Tom Clegg [Sun, 29 Mar 2015 00:26:00 +0000 (20:26 -0400)]
5414: Add client support for Keep service hints.
Also, some incidental improvements in nearby code:
* Consistent logging in keepproxy, with one reusable logging statement
instead of a different statement/format for each outcome.
* In sdk/go/keepclient, remove public AuthorizedGet and AuthorizedAsk
methods. Instead, Get() and Ask() accept a locator (with or without
a permission token) and do the right thing. Callers don't have to
parse locators to decide which method to call.
* In sdk/go/keepclient, use an RWMutex instead of atomic.LoadPointer()
and unsafe.Pointer() to update KeepClient root maps safely.
* In sdk/go/keepclient, DiscoverKeepServers() doesn't return the new
root maps, just an error. In normal usage, the caller only cares
whether discovery was successful.
Also, some Go style fixes in nearby code:
* Use pointer receivers for all KeepClient methods.
https://golang.org/doc/faq#methods_on_values_or_pointers
* Use receiver name "kc", not "this".
https://github.com/golang/go/wiki/CodeReviewComments#receiver-names
* Handle errors first, use minimal indentation for normal code path.
https://github.com/golang/go/wiki/CodeReviewComments#indent-error-flow
Brett Smith [Wed, 8 Apr 2015 13:46:23 +0000 (09:46 -0400)]
5642: Explicitly make all swap available under Docker in crunch-job.
Without this, Docker 1.2 through 1.5 send subprocesses SIGKILL if they
exceed the memory limit. Refer to #5642 for an example.
--memory-swap is pretty new (newer than 1.3.3), so we don't want to
require it. At the same time, we don't want to impose any memory
limits if we can't use it, because killing subprocesses that exceed a
--memory limit is too strict. This commit arranges to use both
--memory and --memory-swap only if the latter is available.
Brett Smith [Mon, 6 Apr 2015 18:27:21 +0000 (14:27 -0400)]
5653: arv-copy copies multiple commits from the same repository+pipeline.

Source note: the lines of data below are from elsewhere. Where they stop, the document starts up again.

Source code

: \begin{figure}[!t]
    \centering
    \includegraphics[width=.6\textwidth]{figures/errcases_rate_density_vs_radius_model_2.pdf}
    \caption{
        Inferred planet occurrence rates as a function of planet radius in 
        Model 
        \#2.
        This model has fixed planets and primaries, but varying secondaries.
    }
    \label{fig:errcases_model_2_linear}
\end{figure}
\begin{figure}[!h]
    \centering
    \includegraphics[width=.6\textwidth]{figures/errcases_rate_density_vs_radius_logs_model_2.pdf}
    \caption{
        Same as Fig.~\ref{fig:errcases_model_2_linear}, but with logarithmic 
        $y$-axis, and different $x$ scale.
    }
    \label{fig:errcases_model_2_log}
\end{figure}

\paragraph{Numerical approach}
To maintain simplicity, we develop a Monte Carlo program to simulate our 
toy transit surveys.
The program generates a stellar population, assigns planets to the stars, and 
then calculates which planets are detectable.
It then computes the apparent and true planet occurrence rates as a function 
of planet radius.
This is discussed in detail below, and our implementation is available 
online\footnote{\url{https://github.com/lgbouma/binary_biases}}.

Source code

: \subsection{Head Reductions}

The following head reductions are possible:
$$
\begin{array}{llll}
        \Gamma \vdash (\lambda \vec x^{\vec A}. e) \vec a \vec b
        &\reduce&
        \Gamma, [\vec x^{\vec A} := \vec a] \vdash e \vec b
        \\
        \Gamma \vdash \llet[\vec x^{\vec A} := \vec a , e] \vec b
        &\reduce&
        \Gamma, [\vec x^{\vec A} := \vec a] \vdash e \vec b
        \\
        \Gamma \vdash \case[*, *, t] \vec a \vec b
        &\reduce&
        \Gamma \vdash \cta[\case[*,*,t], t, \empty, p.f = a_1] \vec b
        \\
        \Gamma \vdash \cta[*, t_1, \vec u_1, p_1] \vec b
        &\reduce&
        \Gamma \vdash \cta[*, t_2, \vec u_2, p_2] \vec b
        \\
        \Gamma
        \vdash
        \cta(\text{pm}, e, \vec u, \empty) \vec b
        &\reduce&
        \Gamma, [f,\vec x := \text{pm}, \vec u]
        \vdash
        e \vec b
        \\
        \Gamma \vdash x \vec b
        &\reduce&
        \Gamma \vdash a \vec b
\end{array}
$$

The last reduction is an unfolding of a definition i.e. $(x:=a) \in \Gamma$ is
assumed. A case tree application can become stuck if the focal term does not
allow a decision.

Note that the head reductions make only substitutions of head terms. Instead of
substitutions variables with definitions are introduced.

arv-copy previously used the repository name alone to determine which
job scripts it had already copied to the destination. If a pipeline
used unrelated commits from the same repository, it would skip copying
over all but the first. Track script versions throughout the copy
process and make sure all of them are copied to the destination
repository.
Brett Smith [Sun, 5 Apr 2015 21:10:22 +0000 (17:10 -0400)]
5352: crunch-dispatch treats node allocation failure as temporary.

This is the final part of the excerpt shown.